Organizing guru Marie Kondo arrives for the 91st Annual Academy Awards at the Dolby Theatre in Hollywood, California on February 24, 2019. (Robyn Beck/AFP/Getty Images/TNS)

Marie Kondo and her theories of tidying up have introduced some conflict into my marriage. I can't be the only one. Her idea is simple: First, pick a category, like clothes; next, put all of them into the middle of the room; finally, pick out and keep only the ones that "spark joy."

Setting aside the fact that making time for such a project is enough to make me want to bury my head under one of my many unnecessary pillows, what I want to ask Marie is: What about all of my husband's things that don't spark joy? That instead spark intense, dark, brooding hatred? What to do with those?

My husband feels sentimental attachment for things he has no business being attached to. Case in point: My grandmother lived for 60 years in a house on our block, and when it was time to sell her house, I managed to avoid taking almost anything, even the silver, which had an "O" engraved on it. After her 10 children had a chance to choose items they wanted, what remained went to the dumpster.

Except for the things my husband insisted on keeping.

Like a globe from circa 1960. "It has the USSR on it!" he said.

Or the series of decorative tin plates from states my grandparents visited. "Under no circumstance are those plates coming into my home," I said.

"I'll bring them to school," he said, his frequent rejoinder to my objection about keeping things.

Several great-aunts have died in the last 15 years, leaving behind lives of accumulated stuff.
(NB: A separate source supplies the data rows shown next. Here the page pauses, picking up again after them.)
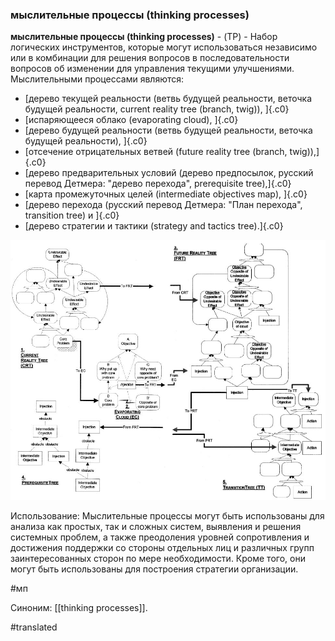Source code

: ### мыслительные процессы (thinking processes)

**мыслительные процессы (thinking processes)** - (TP) - Набор логических инструментов, которые могут использоваться независимо или в комбинации для решения вопросов в последовательности вопросов об изменении для управления текущими улучшениями. Мыслительными процессами являются:

-   [дерево текущей реальности (ветвь будущей реальности, веточка будущей реальности, current reality tree (branch, twig)), ]{.c0}
-   [испаряющееся облако (evaporating cloud), ]{.c0}
-   [дерево будущей реальности (ветвь будущей реальности, веточка будущей реальности), ]{.c0}
-   [отсечение отрицательных ветвей (future reality tree (branch, twig)),]{.c0}
-   [дерево предварительных условий (дерево предпосылок, русский перевод Детмера: "дерево перехода", prerequisite tree),]{.c0}
-   [карта промежуточных целей (intermediate objectives map), ]{.c0}
-   [дерево перехода (русский перевод Детмера: "План перехода", transition tree) и ]{.c0}
-   [дерево стратегии и тактики (strategy and tactics tree).]{.c0}

![](images/image95.png)

Использование: Мыслительные процессы могут быть использованы для анализа как простых, так и сложных систем, выявления и решения системных проблем, а также преодоления уровней сопротивления и достижения поддержки со стороны отдельных лиц и различных групп заинтересованных сторон по мере необходимости. Кроме того, они могут быть использованы для построения стратегии организации.

#мп

Синоним: [[thinking processes]].

#translated
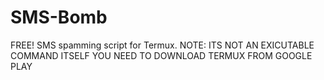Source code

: # SMS-Bomb
FREE! SMS spamming script for Termux. 
NOTE: ITS NOT AN EXICUTABLE COMMAND ITSELF YOU NEED TO DOWNLOAD TERMUX FROM GOOGLE PLAY
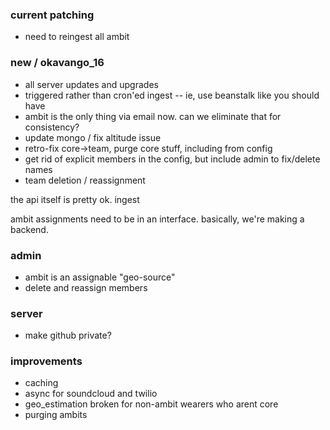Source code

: ### current patching
- need to reingest all ambit

### new / okavango_16
- all server updates and upgrades
- triggered rather than cron'ed ingest -- ie, use beanstalk like you should have
- ambit is the only thing via email now. can we eliminate that for consistency?
- update mongo / fix altitude issue
- retro-fix core->team, purge core stuff, including from config
- get rid of explicit members in the config, but include admin to fix/delete names
- team deletion / reassignment

the api itself is pretty ok. ingest 

ambit assignments need to be in an interface.
basically, we're making a backend.

### admin
- ambit is an assignable "geo-source"
- delete and reassign members



### server
- make github private?

### improvements
- caching
- async for soundcloud and twilio
- geo_estimation broken for non-ambit wearers who arent core
- purging ambits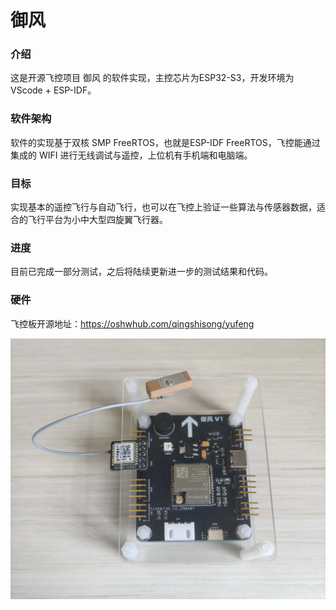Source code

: # 御风

### 介绍
这是开源飞控项目 御风 的软件实现，主控芯片为ESP32-S3，开发环境为 VScode + ESP-IDF。

### 软件架构
软件的实现基于双核 SMP FreeRTOS，也就是ESP-IDF FreeRTOS，飞控能通过集成的 WIFI 进行无线调试与遥控，上位机有手机端和电脑端。


### 目标
实现基本的遥控飞行与自动飞行，也可以在飞控上验证一些算法与传感器数据，适合的飞行平台为小中大型四旋翼飞行器。


### 进度
目前已完成一部分测试，之后将陆续更新进一步的测试结果和代码。


### 硬件
飞控板开源地址：https://oshwhub.com/qingshisong/yufeng

 <img src="assets/picture/封面.jpg" width="868px" />
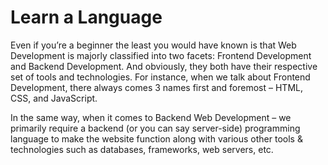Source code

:# Learn a Language

Even if you’re a beginner the least you would have known is that Web Development is majorly classified into two facets: 
Frontend Development and Backend Development. And obviously, they both have their respective set of tools and 
technologies. For instance, when we talk about Frontend Development, there always comes 3 names first and foremost – 
HTML, CSS, and JavaScript.  

In the same way, when it comes to Backend Web Development – we primarily require a backend (or you can say server-side) 
programming language to make the website function along with various other tools & technologies such as databases, 
frameworks, web servers, etc.

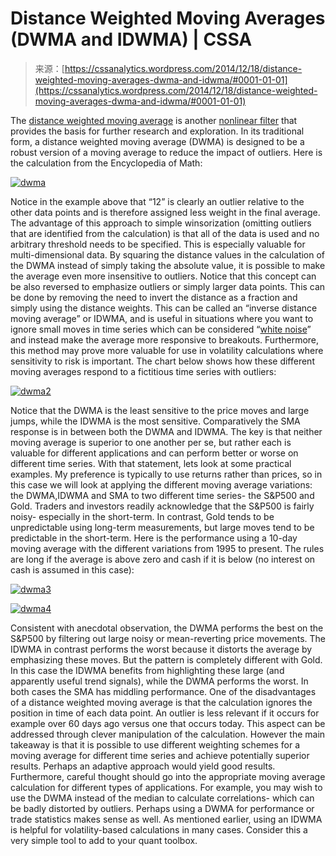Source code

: <!--yml
category: 未分类
date: 2024-05-12 17:49:45
-->

# Distance Weighted Moving Averages (DWMA and IDWMA) | CSSA

> 来源：[https://cssanalytics.wordpress.com/2014/12/18/distance-weighted-moving-averages-dwma-and-idwma/#0001-01-01](https://cssanalytics.wordpress.com/2014/12/18/distance-weighted-moving-averages-dwma-and-idwma/#0001-01-01)

The [distance weighted moving average](http://www.encyclopediaofmath.org/index.php/Distance-weighted_mean) is another [nonlinear filter](https://cssanalytics.wordpress.com/2014/12/03/combining-acceleration-and-volatility-into-a-non-linear-filter-nlv/ "Combining Acceleration and Volatility into a Non-Linear Filter (NLV)") that provides the basis for further research and exploration. In its traditional form, a distance weighted moving average (DWMA) is designed to be a robust version of a moving average to reduce the impact of outliers. Here is the calculation from the Encyclopedia of Math:

[![dwma](img/e496c68a920118f873f38ef508006016.png)](https://cssanalytics.files.wordpress.com/2014/12/dwma.png)

Notice in the example above that “12” is clearly an outlier relative to the other data points and is therefore assigned less weight in the final average. The advantage of this approach to simple winsorization (omitting outliers that are identified from the calculation) is that all of the data is used and no arbitrary threshold needs to be specified. This is especially valuable for multi-dimensional data. By squaring the distance values in the calculation of the DWMA instead of simply taking the absolute value, it is possible to make the average even more insensitive to outliers. Notice that this concept can be also reversed to emphasize outliers or simply larger data points. This can be done by removing the need to invert the distance as a fraction and simply using the distance weights. This can be called an “inverse distance moving average” or IDWMA, and is useful in situations where you want to ignore small moves in time series which can be considered “[white noise](https://cssanalytics.wordpress.com/2013/04/23/filtering-white-noise/ "Filtering White Noise")” and instead make the average more responsive to breakouts. Furthermore, this method may prove more valuable for use in volatility calculations where sensitivity to risk is important. The chart below shows how these different moving averages respond to a fictitious time series with outliers:

[![dwma2](img/7640dd4f13ce3f965614366a760bb74f.png)](https://cssanalytics.files.wordpress.com/2014/12/dwma2.png)

Notice that the DWMA is the least sensitive to the price moves and large jumps, while the IDWMA is the most sensitive. Comparatively the SMA response is in between both the DWMA and IDWMA. The key is that neither moving average is superior to one another per se, but rather each is valuable for different applications and can perform better or worse on different time series. With that statement, lets look at some practical examples. My preference is typically to use returns rather than prices, so in this case we will look at applying the different moving average variations: the DWMA,IDWMA and SMA to two different time series- the S&P500 and Gold. Traders and investors readily acknowledge that the S&P500 is fairly noisy- especially in the short-term. In contrast, Gold tends to be unpredictable using long-term measurements, but large moves tend to be predictable in the short-term. Here is the performance using a 10-day moving average with the different variations from 1995 to present. The rules are long if the average is above zero and cash if it is below (no interest on cash is assumed in this case):

[![dwma3](img/92b2c6802021ffa4f09ab46b42a4e95e.png)](https://cssanalytics.files.wordpress.com/2014/12/dwma3.png)

[![dwma4](img/3ff843356dc44fe193012cc54f652bb6.png)](https://cssanalytics.files.wordpress.com/2014/12/dwma4.png)

Consistent with anecdotal observation, the DWMA performs the best on the S&P500 by filtering out large noisy or mean-reverting price movements. The IDWMA in contrast performs the worst because it distorts the average by emphasizing these moves. But the pattern is completely different with Gold. In this case the IDWMA benefits from highlighting these large (and apparently useful trend signals), while the DWMA performs the worst. In both cases the SMA has middling performance. One of the disadvantages of a distance weighted moving average is that the calculation ignores the position in time of each data point. An outlier is less relevant if it occurs for example over 60 days ago versus one that occurs today. This aspect can be addressed through clever manipulation of the calculation. However the main takeaway is that it is possible to use different weighting schemes for a moving average for different time series and achieve potentially superior results. Perhaps an adaptive approach would yield good results. Furthermore, careful thought should go into the appropriate moving average calculation for different types of applications. For example, you may wish to use the DWMA instead of the median to calculate correlations- which can be badly distorted by outliers. Perhaps using a DWMA for performance or trade statistics makes sense as well. As mentioned earlier, using an IDWMA is helpful for volatility-based calculations in many cases. Consider this a very simple tool to add to your quant toolbox.
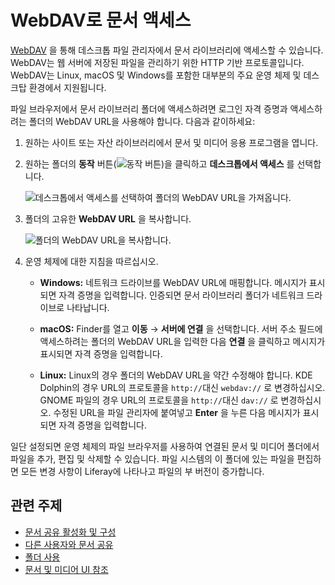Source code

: # WebDAV로 문서 액세스

[WebDAV](https://en.wikipedia.org/wiki/WebDAV) 을 통해 데스크톱 파일 관리자에서 문서 라이브러리에 액세스할 수 있습니다. WebDAV는 웹 서버에 저장된 파일을 관리하기 위한 HTTP 기반 프로토콜입니다. WebDAV는 Linux, macOS 및 Windows를 포함한 대부분의 주요 운영 체제 및 데스크탑 환경에서 지원됩니다.

파일 브라우저에서 문서 라이브러리 폴더에 액세스하려면 로그인 자격 증명과 액세스하려는 폴더의 WebDAV URL을 사용해야 합니다. 다음과 같이하세요:

1. 원하는 사이트 또는 자산 라이브러리에서 문서 및 미디어 응용 프로그램을 엽니다.

1. 원하는 폴더의 **동작** 버튼(![동작 버튼](../../../images/icon-actions.png))을 클릭하고 **데스크톱에서 액세스** 를 선택합니다.

   ![데스크톱에서 액세스를 선택하여 폴더의 WebDAV URL을 가져옵니다.](./accessing-documents-with-webdav/images/01.png)

1. 폴더의 고유한 **WebDAV URL** 을 복사합니다.

   ![폴더의 WebDAV URL을 복사합니다.](./accessing-documents-with-webdav/images/02.png)

1. 운영 체제에 대한 지침을 따르십시오.

   * **Windows:** 네트워크 드라이브를 WebDAV URL에 매핑합니다. 메시지가 표시되면 자격 증명을 입력합니다. 인증되면 문서 라이브러리 폴더가 네트워크 드라이브로 나타납니다.

   * **macOS:** Finder를 열고 **이동** &rarr; **서버에 연결** 을 선택합니다. 서버 주소 필드에 액세스하려는 폴더의 WebDAV URL을 입력한 다음 **연결** 을 클릭하고 메시지가 표시되면 자격 증명을 입력합니다.

   * **Linux:** Linux의 경우 폴더의 WebDAV URL을 약간 수정해야 합니다. KDE Dolphin의 경우 URL의 프로토콜을 `http://`대신 `webdav://` 로 변경하십시오. GNOME 파일의 경우 URL의 프로토콜을 `http://`대신 `dav://` 로 변경하십시오. 수정된 URL을 파일 관리자에 붙여넣고 **Enter** 을 누른 다음 메시지가 표시되면 자격 증명을 입력합니다.

일단 설정되면 운영 체제의 파일 브라우저를 사용하여 연결된 문서 및 미디어 폴더에서 파일을 추가, 편집 및 삭제할 수 있습니다. 파일 시스템의 이 폴더에 있는 파일을 편집하면 모든 변경 사항이 Liferay에 나타나고 파일의 부 버전이 증가합니다.

## 관련 주제

* [문서 공유 활성화 및 구성](./managing-document-access/enabling-and-configuring-sharing.md)
* [다른 사용자와 문서 공유](./managing-document-access/sharing-documents-with-other-users.md)
* [폴더 사용](../uploading-and-managing/using-folders.md)
* [문서 및 미디어 UI 참조](../documents-and-media-ui-reference.md)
Aunt Adelaide gifted us her gigantic ceramic Nativity set, which I swear I will give away this year, so help me baby Jesus. Aunt Maureen left us a series of five drawings, framed in gold, with instructions that the collection remain together. Although they could be valuable, I don't see an "Antiques Roadshow" trip in my future. Can't I just put them on the curb?

Finally, there is Aunt Minnie. We bought Aunt Minnie's house 14 years ago. Because we had little furniture, I agreed to keep the dining room set even though I detested it, until we got something else. Twelve years later, I managed to give the table and chairs to our neighbor's daughter, but the hulking china cabinet remained until this year, taunting me.

But of all the hand-me-down objects, perhaps my least favorite was the bullfighter painting that hung in Aunt Minnie's red wallpapered bedroom. My husband loved it. Why did my aunt have such a painting? She had no connection to Spain or to bullfighting that I knew about. And NEITHER DO WE. Yet it hung in my living room until last year, when I had a full-blown tantrum about it, and my husband, unable to part with it, moved it to the basement.

My recent discovery of the Buy Nothing Project has helped us let go of things more easily. Buy Nothing is a website for hyperlocal Facebook groups with the purpose of keeping things out of landfills and building community through meeting neighbors. Members post items they want to pass along, and people who want them respond, no money exchanged. Through Buy Nothing, I have gifted desks, bureaus, china, clothes, shoes, a rug, dog costumes. I have also received a bassinet, a crib, a baby swing and a baby wrap. It feels great to give people things they want and need, and to receive the same.

But I'm still confounded when it comes to deciding with a spouse what stays and what goes. It seems fair that each partner should have a few things they love displayed in the house, so maybe the trick is to look for the things you can agree on, and find hidden spaces for the rest. We may need a professional referee. I wonder if Marie Kondo does consultations.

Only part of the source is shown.